Magmatic and fragmentation controls on ash surface chemistry

Friday, 18 December 2015
Poster Hall (Moscone South)
Paul M Ayris1, Spyros Diplas2, David E Damby3, Adrian J Hornby4, Corrado Cimarelli1, Pierre Delmelle5, Bettina Scheu6 and Donald B Dingwell1, (1)Ludwig Maximilians University of Munich, Munich, Germany, (2)SINTEF, Trondheim, Norway, (3)Ludwig Maximilian University of Munich, Earth & Environmental Sciences, Munich, Germany, (4)University of Liverpool, Liverpool, United Kingdom, (5)Université Catholique de Louvain, Louvain-La-Neuve, Belgium, (6)Ludwig-Maximilians-Universität München LMU, Munich, Germany
The chemical effects of silicate ash particles ejected by explosive volcanic eruptions on biotic and abiotic systems are fundamentally mediated by ash particle surfaces. Ash surface properties can be presumed to be functions of magmatic state and fragmentation processes, as well as in-plume and atmospheric alteration by volcanic and/or environmental gases and liquid aerosols. Recently, attention has been focussed on the capacity of alteration processes to shape ash surfaces, with the chemistry and mineralogy of the pre-existing ash surface presumed to be equivalent to those of the bulk particle, or even of the ash deposit.
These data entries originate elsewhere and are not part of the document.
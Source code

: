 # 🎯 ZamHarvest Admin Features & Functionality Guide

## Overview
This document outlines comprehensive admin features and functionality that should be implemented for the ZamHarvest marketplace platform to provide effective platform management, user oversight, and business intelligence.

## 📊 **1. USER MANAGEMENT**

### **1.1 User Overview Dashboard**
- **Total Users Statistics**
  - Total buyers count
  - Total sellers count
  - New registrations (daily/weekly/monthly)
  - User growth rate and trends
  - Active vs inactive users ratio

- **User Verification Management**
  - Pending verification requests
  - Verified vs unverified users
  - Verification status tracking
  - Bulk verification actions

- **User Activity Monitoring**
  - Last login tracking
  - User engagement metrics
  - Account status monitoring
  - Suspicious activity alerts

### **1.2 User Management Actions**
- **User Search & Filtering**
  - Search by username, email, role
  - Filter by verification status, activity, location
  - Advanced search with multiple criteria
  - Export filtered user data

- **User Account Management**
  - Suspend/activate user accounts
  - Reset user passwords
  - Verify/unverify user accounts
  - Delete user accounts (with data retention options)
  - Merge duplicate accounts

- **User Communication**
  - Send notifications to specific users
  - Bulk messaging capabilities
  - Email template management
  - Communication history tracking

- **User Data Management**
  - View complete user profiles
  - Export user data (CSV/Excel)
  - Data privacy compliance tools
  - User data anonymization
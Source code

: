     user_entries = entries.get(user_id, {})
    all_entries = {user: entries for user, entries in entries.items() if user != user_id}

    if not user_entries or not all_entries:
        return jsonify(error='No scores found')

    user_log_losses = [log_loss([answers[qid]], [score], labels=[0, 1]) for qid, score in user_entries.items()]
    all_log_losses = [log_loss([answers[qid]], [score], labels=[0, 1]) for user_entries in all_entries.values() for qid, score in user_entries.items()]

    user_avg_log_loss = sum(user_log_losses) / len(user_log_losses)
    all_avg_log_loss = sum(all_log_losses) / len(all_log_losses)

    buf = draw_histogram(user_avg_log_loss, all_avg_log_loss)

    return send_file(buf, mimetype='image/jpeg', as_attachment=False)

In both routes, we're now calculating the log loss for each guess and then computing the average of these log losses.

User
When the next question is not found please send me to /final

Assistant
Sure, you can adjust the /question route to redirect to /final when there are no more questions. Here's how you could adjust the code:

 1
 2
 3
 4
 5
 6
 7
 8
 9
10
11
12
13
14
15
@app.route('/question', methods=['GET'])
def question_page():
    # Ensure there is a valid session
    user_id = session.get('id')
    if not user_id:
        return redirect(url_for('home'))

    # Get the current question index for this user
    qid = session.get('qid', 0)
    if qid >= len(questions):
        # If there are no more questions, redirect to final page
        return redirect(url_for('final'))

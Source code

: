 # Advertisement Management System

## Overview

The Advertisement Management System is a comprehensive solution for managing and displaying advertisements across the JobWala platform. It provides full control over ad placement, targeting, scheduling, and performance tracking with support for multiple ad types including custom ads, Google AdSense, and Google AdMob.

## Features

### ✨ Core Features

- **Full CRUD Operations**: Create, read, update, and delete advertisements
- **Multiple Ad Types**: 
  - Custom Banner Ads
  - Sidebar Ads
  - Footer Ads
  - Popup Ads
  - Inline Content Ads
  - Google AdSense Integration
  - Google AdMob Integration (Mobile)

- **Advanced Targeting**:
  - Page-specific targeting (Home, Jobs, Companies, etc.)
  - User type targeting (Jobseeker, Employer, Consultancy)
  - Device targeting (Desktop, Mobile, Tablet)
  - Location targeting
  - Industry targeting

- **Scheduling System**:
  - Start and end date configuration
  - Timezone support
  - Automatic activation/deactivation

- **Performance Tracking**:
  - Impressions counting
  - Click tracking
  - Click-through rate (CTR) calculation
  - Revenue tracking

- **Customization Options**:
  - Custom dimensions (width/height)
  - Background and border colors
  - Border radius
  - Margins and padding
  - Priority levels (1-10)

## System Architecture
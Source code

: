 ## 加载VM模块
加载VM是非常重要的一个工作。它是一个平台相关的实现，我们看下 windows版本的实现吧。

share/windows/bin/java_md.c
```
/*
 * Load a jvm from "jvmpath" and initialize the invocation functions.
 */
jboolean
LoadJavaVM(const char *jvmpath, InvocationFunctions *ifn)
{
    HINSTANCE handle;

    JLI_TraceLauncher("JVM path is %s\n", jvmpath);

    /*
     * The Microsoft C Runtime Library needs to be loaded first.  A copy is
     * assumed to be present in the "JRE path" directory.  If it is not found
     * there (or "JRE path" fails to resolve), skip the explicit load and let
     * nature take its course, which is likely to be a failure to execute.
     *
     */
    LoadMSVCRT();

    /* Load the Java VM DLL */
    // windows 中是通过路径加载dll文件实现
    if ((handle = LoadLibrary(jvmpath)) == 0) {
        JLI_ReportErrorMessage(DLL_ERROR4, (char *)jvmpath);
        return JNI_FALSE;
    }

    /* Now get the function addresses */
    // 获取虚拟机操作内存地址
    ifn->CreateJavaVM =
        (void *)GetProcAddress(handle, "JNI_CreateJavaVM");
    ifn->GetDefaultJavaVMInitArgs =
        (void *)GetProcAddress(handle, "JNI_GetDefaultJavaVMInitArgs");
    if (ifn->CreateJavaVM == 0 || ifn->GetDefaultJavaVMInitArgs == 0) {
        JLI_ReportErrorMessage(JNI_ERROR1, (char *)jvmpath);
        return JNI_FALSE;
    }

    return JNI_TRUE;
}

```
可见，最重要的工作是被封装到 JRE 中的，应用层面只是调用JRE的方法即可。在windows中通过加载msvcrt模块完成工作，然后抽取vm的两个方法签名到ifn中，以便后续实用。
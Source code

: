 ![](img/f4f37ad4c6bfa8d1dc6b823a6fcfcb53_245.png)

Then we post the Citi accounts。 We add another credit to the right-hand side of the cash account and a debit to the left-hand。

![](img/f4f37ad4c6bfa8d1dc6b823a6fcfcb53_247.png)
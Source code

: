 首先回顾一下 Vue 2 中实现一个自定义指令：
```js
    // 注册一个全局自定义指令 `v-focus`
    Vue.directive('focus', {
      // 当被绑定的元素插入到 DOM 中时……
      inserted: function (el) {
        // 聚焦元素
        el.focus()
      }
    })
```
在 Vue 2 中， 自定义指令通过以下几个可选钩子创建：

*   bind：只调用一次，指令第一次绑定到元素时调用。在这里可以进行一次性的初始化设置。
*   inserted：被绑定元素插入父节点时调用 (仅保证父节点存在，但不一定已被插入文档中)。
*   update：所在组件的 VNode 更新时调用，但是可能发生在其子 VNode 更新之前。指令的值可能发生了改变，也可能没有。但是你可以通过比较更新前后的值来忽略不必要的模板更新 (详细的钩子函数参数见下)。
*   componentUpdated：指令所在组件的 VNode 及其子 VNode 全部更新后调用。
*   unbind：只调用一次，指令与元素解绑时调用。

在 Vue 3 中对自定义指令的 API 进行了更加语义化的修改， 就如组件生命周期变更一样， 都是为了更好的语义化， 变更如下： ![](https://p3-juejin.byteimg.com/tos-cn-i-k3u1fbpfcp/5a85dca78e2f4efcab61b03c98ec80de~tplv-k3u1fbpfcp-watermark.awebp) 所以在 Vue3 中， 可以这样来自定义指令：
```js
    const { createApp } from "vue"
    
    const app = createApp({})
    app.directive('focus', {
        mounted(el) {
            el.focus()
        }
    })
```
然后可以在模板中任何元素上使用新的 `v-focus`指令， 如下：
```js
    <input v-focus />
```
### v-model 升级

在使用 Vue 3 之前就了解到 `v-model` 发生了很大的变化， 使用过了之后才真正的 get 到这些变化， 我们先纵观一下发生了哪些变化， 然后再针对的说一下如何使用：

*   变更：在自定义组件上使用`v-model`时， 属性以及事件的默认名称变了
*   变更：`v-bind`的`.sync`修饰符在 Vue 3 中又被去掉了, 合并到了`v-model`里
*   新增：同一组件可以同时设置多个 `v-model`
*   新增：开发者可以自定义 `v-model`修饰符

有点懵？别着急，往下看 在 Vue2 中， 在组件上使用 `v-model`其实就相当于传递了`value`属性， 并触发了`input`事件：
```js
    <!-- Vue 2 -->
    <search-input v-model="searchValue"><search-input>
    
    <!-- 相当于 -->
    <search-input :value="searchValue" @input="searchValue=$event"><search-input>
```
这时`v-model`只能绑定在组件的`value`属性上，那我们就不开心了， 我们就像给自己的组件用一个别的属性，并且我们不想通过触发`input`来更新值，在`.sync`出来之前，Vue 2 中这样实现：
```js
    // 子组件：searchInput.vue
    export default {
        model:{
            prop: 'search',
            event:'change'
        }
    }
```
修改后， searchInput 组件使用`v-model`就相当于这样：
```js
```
Here we present findings which highlight the influence of magma composition and fragmentation mechanisms on ash surfaces. We conducted rapid decompression experiments at varying temperature and pressure conditions on porous andesitic rocks to produce fragmented ash materials, untouched by secondary alteration. These materials were compared to samples produced by crushing of clasts from the same experiments. The bulk chemistry and surface mineralogy of ash particles from a selected size fraction (63-90 µm) was determined via XRF, SEM-BSE, and EPMA, while the surface chemistry (<10 nm) was investigated by X-ray photoelectron spectroscopy (XPS). We identify similar disparities between whole-rock and surface chemistry as identified in previous ash studies, demonstrating ash surface chemistry to be a product of surface generation mechanisms, in addition to alteration. We observe dependences on both fragmentation pressure and temperature of ash surface chemistry. The mechanisms, pressure and temperature of magma fragmentation may thus influence ash surface chemistry and mineralogy, and subsequently, the post-eruptive alteration of ash particles and their reactivity within biotic and abiotic systems.